**What you are asked to do**
Line tally for "Listagem": state how many lines of the entries include it, with no other text.
::::
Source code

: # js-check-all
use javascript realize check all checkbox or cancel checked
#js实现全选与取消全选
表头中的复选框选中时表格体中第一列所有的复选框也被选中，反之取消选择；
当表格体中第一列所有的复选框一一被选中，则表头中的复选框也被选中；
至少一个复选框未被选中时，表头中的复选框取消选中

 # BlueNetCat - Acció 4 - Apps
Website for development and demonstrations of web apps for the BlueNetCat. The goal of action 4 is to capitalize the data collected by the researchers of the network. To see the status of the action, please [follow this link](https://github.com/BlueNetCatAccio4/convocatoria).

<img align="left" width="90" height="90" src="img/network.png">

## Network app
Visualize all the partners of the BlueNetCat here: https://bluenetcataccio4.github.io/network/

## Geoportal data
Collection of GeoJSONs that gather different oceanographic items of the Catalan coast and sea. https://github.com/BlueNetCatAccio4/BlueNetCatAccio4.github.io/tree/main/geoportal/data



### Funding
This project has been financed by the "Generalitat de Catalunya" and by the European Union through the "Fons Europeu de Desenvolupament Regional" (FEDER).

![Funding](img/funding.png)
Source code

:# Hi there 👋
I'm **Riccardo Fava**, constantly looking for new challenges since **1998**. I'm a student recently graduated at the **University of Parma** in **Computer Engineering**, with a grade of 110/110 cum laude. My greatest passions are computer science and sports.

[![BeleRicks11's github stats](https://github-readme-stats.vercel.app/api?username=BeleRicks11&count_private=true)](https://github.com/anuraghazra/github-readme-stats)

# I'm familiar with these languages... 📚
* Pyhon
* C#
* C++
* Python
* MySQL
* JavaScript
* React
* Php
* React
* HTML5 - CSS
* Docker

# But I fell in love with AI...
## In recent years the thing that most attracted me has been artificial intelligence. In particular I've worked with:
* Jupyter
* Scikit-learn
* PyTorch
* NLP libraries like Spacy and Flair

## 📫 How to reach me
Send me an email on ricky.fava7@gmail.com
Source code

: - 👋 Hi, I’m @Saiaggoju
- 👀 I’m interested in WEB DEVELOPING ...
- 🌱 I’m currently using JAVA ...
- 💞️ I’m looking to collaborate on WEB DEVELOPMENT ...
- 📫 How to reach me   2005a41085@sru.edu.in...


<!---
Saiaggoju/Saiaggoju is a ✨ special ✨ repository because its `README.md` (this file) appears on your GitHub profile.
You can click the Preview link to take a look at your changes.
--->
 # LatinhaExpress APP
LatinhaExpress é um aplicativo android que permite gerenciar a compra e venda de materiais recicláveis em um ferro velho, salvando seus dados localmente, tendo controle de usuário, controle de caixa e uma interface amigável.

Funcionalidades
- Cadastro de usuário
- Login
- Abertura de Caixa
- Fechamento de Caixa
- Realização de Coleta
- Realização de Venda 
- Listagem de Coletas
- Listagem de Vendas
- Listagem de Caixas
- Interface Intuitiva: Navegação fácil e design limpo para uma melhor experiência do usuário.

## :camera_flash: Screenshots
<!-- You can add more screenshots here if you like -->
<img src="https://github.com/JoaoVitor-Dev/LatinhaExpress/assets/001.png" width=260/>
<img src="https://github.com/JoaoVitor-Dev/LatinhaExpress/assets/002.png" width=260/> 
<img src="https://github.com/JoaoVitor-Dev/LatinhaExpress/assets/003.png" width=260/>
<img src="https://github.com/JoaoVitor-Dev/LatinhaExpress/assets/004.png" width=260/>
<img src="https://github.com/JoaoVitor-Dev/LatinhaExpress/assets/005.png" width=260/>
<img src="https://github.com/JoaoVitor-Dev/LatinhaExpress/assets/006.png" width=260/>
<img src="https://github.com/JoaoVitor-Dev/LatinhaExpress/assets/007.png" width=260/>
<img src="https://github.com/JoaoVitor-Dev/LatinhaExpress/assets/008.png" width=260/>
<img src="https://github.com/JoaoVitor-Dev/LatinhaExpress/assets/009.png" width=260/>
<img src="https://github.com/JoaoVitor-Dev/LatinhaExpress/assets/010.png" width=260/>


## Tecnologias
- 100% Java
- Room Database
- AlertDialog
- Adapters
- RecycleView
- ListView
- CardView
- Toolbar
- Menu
::::
**Task result**
3